What mistakes should beginner owners avoid?
Most brushing problems are caused by force, wrong tools, or brushing only the surface. Avoid these three errors and your dog is more likely to stay calm.
01.
Buying the harshest tool first
A powerful de-shedding blade is not suitable for all coats. On the wrong coat it can break hair, irritate skin, or make your dog hate brushing. Begin with the gentlest tool that still reaches the coat.
02.
Brushing only the top of a thick coat
A coat can look tidy on the surface while knots sit close to the skin. Part the hair, brush in small sections, and use a comb to check high-friction areas.
03.
Bathing before removing tangles
Water can tighten knots and make mats harder to remove. Brush and comb first, then bathe only if your dog actually needs a wash.

Routine
How should you start a calm brushing routine?
Keep the first sessions short. Let your dog sniff the brush, touch one easy area, reward calm behaviour, and stop before frustration starts.

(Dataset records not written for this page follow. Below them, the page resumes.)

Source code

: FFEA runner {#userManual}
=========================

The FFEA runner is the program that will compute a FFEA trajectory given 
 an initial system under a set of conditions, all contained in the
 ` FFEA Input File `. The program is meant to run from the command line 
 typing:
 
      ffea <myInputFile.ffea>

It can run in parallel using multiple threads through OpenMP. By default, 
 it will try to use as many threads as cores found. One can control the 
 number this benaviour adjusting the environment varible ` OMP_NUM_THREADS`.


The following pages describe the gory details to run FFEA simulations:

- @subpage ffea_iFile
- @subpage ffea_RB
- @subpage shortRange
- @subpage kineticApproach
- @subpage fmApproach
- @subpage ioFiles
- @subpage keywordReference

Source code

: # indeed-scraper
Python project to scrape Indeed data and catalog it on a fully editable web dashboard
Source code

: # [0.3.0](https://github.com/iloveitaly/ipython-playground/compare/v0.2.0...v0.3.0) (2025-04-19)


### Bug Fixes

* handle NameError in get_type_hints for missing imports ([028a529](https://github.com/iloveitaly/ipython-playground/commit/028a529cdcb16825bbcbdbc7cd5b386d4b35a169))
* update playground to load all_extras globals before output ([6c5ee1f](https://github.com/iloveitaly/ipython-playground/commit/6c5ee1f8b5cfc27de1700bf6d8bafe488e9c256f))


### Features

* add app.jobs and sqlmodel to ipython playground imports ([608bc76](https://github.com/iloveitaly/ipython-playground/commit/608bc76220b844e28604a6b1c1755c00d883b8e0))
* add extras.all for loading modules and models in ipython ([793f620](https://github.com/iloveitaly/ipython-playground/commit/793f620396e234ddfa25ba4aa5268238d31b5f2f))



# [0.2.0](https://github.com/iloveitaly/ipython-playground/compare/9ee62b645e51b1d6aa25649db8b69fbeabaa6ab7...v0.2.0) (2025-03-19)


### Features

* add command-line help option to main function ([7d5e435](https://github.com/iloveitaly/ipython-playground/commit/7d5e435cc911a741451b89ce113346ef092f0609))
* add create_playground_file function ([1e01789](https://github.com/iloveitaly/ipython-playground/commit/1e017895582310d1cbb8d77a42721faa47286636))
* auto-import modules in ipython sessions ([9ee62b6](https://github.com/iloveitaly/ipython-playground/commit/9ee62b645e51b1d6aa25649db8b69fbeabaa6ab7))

Add harder areas later: ears, legs, belly, collar line, tail, and paws.
Brush questions
Frequently Asked Questions
Answers to the questions beginner owners usually have after choosing the first brush.
There is no single best brush for every dog. A soft slicker plus a metal comb is a practical starter pair for many medium, long, curly, and mixed coats. For a short smooth coat, a rubber curry brush or soft bristle brush is often a better first buy.
Yes. Short coats still shed loose hair, carry dust, and benefit from gentle skin checks. Many short-coated dogs only need a quick weekly brush, but heavy shedding, muddy walks, or skin problems may mean more frequent care.
No. Slickers are useful for many medium, long, curly, and wire coats, but they are not automatically right for every dog. On a very short smooth coat, a rubber curry brush or bristle brush is usually more comfortable. If you use a slicker, keep your pressure light.
Use coat type as the starting point. Short smooth coats may only need weekly brushing. Medium coats often need a few brushes a week. Long, curly, or tangle-prone coats may need daily attention. Double coats need extra brushing during heavy shedding.
Start with a soft slicker brush and a metal comb. These coats often look fluffy while knots form near the skin, especially after rain, bathing, harness friction, or wearing a jumper. If the comb cannot pass through after brushing, the coat still has tangles.
Do not rip through mats and do not cut tight mats with scissors. Hold the hair close to the skin and try to loosen only small, easy tangles. If the mat is tight, painful, close to the skin, or spread over a large area, book a groomer or ask your vet.
Brush before bathing. Water can tighten tangles and make mats harder to remove. After the coat is fully dry, brush again if your dog has a long, curly, double, or tangle-prone coat.